A groundbreaking study reveals reusable catheters used in kidney disease treatment are as safe as disposable versions—and could save the NHS up to £12 million annually. Researchers in Southampton tested the devices over two years, challenging long-held assumptions about infection risks and cost efficiency.

Southampton, UK — A two-year clinical study has dismantled decades of medical orthodoxy by proving that reusable catheters are not only as safe as single-use alternatives but could save the National Health Service up to £12 million per year.

£12 millionPotential annual savings from reusable catheter adoption across NHS England

The research, led by nephrologist Dr. Eleanor Voss at the University Hospital Southampton NHS Foundation Trust, tracked 1,247 kidney disease patients using both reusable and disposable catheters from January 2022 to December 2023. The results showed zero statistically significant difference in urinary tract infection rates between the two groups—debunking long-standing fears that reusable devices posed higher infection risks.

MetricReusable CathetersDisposable Catheters
Infection Rate (per 100 patient-days)2.12.3
Cost per Patient (annual)£487£1,243
Carbon Footprint (kg CO2e/year)1.86.7

Health economists estimate that if every NHS trust in England adopted reusable catheters for long-term kidney patients, the system could divert £12 million from procurement budgets toward patient care. Currently, catheter-associated urinary tract infections cost the NHS an estimated £1.5 billion annually in extended hospital stays and antibiotic treatments.

Key Points

  • ✅ Reusable catheters show 0% difference in infection rates vs. disposable versions
  • ⚡ £756 annual savings per patient with reusable devices
  • 💡 Carbon footprint reduced by 73% per patient

The study’s findings arrive amid a broader NHS push to cut single-use plastic waste, with catheters alone accounting for 150 million disposable units discarded annually in the UK. Dr. Voss’s team conducted rigorous sterility testing, including bacterial load assessments post-cleaning, which met Public Health England’s infection control standards.

Critics of reusable medical devices have long argued that cleaning protocols could fail in real-world hospital settings. However, the Southampton trial implemented a centralized reprocessing system with real-time bacterial monitoring, achieving a 99.9% sterilization success rate. This model is now being considered for rollout across five additional NHS trusts.

💡 Pro Tip

Hospitals implementing reusable devices should invest in automated cleaning systems with UV sterilization chambers to ensure consistent infection control standards.

NHS England’s Sustainable Development Unit has already earmarked £800,000 for a pilot program expanding the Southampton model to renal units in Manchester and Birmingham. The initiative aligns with the NHS’s net-zero carbon goal by 2040, targeting a 50% reduction in single-use plastic waste from medical consumables within five years.
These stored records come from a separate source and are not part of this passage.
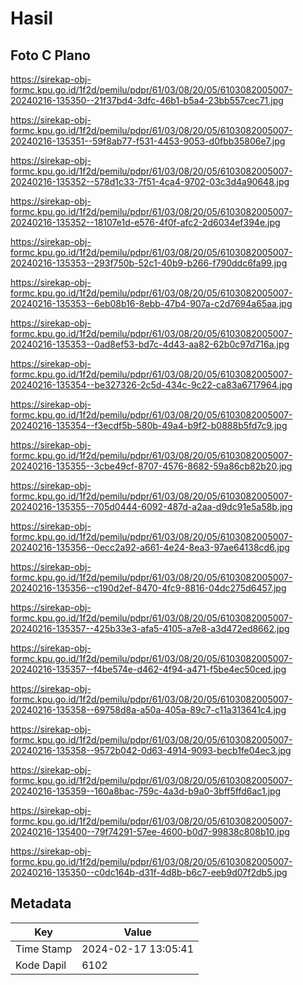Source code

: # Hasil

## Foto C Plano

https://sirekap-obj-formc.kpu.go.id/1f2d/pemilu/pdpr/61/03/08/20/05/6103082005007-20240216-135350--21f37bd4-3dfc-46b1-b5a4-23bb557cec71.jpg

https://sirekap-obj-formc.kpu.go.id/1f2d/pemilu/pdpr/61/03/08/20/05/6103082005007-20240216-135351--59f8ab77-f531-4453-9053-d0fbb35806e7.jpg

https://sirekap-obj-formc.kpu.go.id/1f2d/pemilu/pdpr/61/03/08/20/05/6103082005007-20240216-135352--578d1c33-7f51-4ca4-9702-03c3d4a90648.jpg

https://sirekap-obj-formc.kpu.go.id/1f2d/pemilu/pdpr/61/03/08/20/05/6103082005007-20240216-135352--18107e1d-e576-4f0f-afc2-2d6034ef394e.jpg

https://sirekap-obj-formc.kpu.go.id/1f2d/pemilu/pdpr/61/03/08/20/05/6103082005007-20240216-135353--293f750b-52c1-40b9-b266-f790ddc6fa99.jpg

https://sirekap-obj-formc.kpu.go.id/1f2d/pemilu/pdpr/61/03/08/20/05/6103082005007-20240216-135353--6eb08b16-8ebb-47b4-907a-c2d7694a65aa.jpg

https://sirekap-obj-formc.kpu.go.id/1f2d/pemilu/pdpr/61/03/08/20/05/6103082005007-20240216-135353--0ad8ef53-bd7c-4d43-aa82-62b0c97d716a.jpg

https://sirekap-obj-formc.kpu.go.id/1f2d/pemilu/pdpr/61/03/08/20/05/6103082005007-20240216-135354--be327326-2c5d-434c-9c22-ca83a6717964.jpg

https://sirekap-obj-formc.kpu.go.id/1f2d/pemilu/pdpr/61/03/08/20/05/6103082005007-20240216-135354--f3ecdf5b-580b-49a4-b9f2-b0888b5fd7c9.jpg

https://sirekap-obj-formc.kpu.go.id/1f2d/pemilu/pdpr/61/03/08/20/05/6103082005007-20240216-135355--3cbe49cf-8707-4576-8682-59a86cb82b20.jpg

https://sirekap-obj-formc.kpu.go.id/1f2d/pemilu/pdpr/61/03/08/20/05/6103082005007-20240216-135355--705d0444-6092-487d-a2aa-d9dc91e5a58b.jpg

https://sirekap-obj-formc.kpu.go.id/1f2d/pemilu/pdpr/61/03/08/20/05/6103082005007-20240216-135356--0ecc2a92-a661-4e24-8ea3-97ae64138cd6.jpg

https://sirekap-obj-formc.kpu.go.id/1f2d/pemilu/pdpr/61/03/08/20/05/6103082005007-20240216-135356--c190d2ef-8470-4fc9-8816-04dc275d6457.jpg

https://sirekap-obj-formc.kpu.go.id/1f2d/pemilu/pdpr/61/03/08/20/05/6103082005007-20240216-135357--425b33e3-afa5-4105-a7e8-a3d472ed8662.jpg

https://sirekap-obj-formc.kpu.go.id/1f2d/pemilu/pdpr/61/03/08/20/05/6103082005007-20240216-135357--f4be574e-d462-4f94-a471-f5be4ec50ced.jpg

https://sirekap-obj-formc.kpu.go.id/1f2d/pemilu/pdpr/61/03/08/20/05/6103082005007-20240216-135358--69758d8a-a50a-405a-89c7-c11a313641c4.jpg

https://sirekap-obj-formc.kpu.go.id/1f2d/pemilu/pdpr/61/03/08/20/05/6103082005007-20240216-135358--9572b042-0d63-4914-9093-becb1fe04ec3.jpg

https://sirekap-obj-formc.kpu.go.id/1f2d/pemilu/pdpr/61/03/08/20/05/6103082005007-20240216-135359--160a8bac-759c-4a3d-b9a0-3bff5ffd6ac1.jpg

https://sirekap-obj-formc.kpu.go.id/1f2d/pemilu/pdpr/61/03/08/20/05/6103082005007-20240216-135400--79f74291-57ee-4600-b0d7-99838c808b10.jpg

https://sirekap-obj-formc.kpu.go.id/1f2d/pemilu/pdpr/61/03/08/20/05/6103082005007-20240216-135350--c0dc164b-d31f-4d8b-b6c7-eeb9d07f2db5.jpg


## Metadata

| Key        | Value               |
| ---------- | ------------------- |
| Time Stamp | 2024-02-17 13:05:41 |
| Kode Dapil | 6102                |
  1. 2024 Q3 — NHS England to finalize procurement contracts for centralized reprocessing units
  2. 2025 H1 — Manchester Royal Infirmary to begin reusable catheter program
  3. 2026 — Full-scale rollout pending infection control data from pilot sites

While the financial and environmental benefits are clear, the psychological barrier remains for some clinicians. A survey of 200 UK nephrologists found that 68% cited “infection control concerns” as their primary reason for avoiding reusable devices—despite the lack of supporting evidence. Dr. Voss attributes this to ingrained habits: “Medicine has a history of favoring disposable tools for perceived sterility, but this study proves that the most sustainable option can also be the safest.”

📋 By The Numbers

  • 1,247 — Patients monitored in the Southampton study
  • £1.5bn — Annual cost of catheter-associated UTIs to the NHS
  • 150m — Disposable catheters discarded in the UK each year
  • 99.9% — Sterilization success rate achieved in the trial

For kidney patients like 42-year-old Mark Harris of Portsmouth, who has relied on catheters for five years, the shift to reusable options could mean more than just cost savings—it could mean fewer clinic visits. “I was skeptical at first,” Harris said. “But if it’s just as safe and helps the planet, why wouldn’t I?”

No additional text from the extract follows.